Transitioning from Master’s to PhD: changing the scene from Uruguay to Paris

Blog post by WiMIR-mentee Magdalena Fuentes

Based on my experience, I think that the WiMIR mentoring program can make a difference in how young women join the MIR community. I was first introduced to the mentoring program by Martín Rocamora (Universidad de la República), my Master’s advisor in Uruguay, the country in South America where I come from. In my country, there aren’t many people working in MIR, and when I first joined the mentoring program I wasn’t involved in the community yet. I found the idea of being in touch with experienced people from the MIR community who could talk to me about different scenarios very motivating.

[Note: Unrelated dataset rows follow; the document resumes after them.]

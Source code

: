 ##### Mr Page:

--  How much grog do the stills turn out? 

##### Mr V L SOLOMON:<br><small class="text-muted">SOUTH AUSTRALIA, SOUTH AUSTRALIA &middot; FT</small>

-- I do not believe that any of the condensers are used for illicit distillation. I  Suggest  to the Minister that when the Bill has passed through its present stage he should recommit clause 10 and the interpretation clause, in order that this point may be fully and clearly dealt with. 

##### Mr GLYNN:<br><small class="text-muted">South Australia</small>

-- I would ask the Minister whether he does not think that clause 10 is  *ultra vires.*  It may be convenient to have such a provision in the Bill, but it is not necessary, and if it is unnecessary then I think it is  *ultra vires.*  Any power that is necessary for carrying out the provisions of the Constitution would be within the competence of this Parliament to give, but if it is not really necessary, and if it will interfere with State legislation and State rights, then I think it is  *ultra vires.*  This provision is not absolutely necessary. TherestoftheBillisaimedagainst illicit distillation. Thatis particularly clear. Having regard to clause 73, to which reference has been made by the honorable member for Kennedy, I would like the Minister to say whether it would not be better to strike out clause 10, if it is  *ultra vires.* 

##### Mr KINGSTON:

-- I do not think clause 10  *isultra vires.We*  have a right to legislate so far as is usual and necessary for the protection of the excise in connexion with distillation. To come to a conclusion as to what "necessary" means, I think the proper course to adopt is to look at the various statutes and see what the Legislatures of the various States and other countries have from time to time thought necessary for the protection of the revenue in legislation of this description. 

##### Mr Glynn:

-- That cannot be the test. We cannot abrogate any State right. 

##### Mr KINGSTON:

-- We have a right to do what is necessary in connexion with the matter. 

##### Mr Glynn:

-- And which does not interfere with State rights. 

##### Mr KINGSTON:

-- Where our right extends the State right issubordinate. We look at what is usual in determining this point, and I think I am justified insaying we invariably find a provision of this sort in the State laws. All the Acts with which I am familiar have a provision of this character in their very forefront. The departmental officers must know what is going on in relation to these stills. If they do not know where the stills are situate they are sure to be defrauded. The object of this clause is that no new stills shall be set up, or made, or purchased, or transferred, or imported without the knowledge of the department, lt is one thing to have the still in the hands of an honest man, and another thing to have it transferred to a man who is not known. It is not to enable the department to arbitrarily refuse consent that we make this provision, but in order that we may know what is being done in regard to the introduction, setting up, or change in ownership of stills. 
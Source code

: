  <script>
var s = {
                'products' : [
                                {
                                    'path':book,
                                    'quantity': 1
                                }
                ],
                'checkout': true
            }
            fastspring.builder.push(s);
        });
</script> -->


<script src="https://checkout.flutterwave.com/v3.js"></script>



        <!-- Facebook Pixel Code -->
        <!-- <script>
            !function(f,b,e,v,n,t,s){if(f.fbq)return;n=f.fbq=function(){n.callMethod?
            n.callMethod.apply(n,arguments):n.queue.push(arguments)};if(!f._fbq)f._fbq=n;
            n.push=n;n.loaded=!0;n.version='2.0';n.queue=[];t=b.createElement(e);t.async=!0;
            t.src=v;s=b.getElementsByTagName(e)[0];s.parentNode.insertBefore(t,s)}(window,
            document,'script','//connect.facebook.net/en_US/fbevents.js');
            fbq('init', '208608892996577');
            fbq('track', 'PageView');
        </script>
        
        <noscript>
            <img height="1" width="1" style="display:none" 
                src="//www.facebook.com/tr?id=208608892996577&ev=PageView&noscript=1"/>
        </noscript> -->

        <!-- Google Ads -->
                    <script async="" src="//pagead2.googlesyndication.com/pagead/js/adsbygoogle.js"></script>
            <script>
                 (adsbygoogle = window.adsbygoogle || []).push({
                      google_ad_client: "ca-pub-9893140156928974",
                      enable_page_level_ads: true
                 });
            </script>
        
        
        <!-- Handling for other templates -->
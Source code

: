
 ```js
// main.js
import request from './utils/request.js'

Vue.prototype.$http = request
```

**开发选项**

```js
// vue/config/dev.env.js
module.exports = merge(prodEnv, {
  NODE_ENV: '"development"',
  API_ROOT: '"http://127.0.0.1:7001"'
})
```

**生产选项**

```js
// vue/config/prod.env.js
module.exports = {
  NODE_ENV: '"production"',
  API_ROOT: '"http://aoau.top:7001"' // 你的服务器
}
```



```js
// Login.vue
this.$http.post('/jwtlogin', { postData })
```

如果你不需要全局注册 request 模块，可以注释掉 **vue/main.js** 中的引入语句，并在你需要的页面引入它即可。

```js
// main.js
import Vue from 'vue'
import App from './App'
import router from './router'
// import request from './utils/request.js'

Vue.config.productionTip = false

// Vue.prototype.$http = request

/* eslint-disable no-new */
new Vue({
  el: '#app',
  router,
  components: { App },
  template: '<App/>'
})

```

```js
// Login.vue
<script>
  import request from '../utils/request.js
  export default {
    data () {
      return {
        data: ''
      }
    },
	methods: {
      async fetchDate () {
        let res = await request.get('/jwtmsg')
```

During the same period that I had meetings with my mentor Ana Maria Barbancho (Universidad de Málaga, Spain), I did an internship on a MIR-related task in Paris. At that time, I was trying to decide what to do after, and all the exchanges with the people at the lab in Paris and my mentor were very enriching. The different points of view were valuable for getting an idea of what the MIR community was like and what I really wanted to do. Being in contact with my mentor was helpful because I could discuss things from another point of view, complementing the other opinions people offered. After my internship, I enrolled in a PhD program in France, and I’m currently working in MIR at the labs L2S (CentraleSupélec) and LTCI (Télécom ParisTech).

The MIR mentoring program itself offers a wide and interesting context for discussion. The topics that were proposed for the meetings (life/work balance, academic career, etc) are issues that are relevant to our daily life but in my experience they are not commonly discussed as they should. So it was very nice to have the opportunity to talk about these topics with an experienced person who also has similar interests to mine. Furthermore, there is also room for technical discussions and exchanges, which is a great help for someone who is starting in the field and is generally full of doubts. I’m currently taking part in the second round of the program with a different mentor, Justin Salamon (New York University), and once again it has been a very enriching exchange for which I’m very grateful.

Initiatives like the WiMIR mentoring program encourage diversity in the MIR community and stimulate young researchers to get more involved in the field. I think it’s worth starting more enterprises like this, in particular those encouraging the participation of both male and female young researchers from places where the MIR community is not yet strongly present.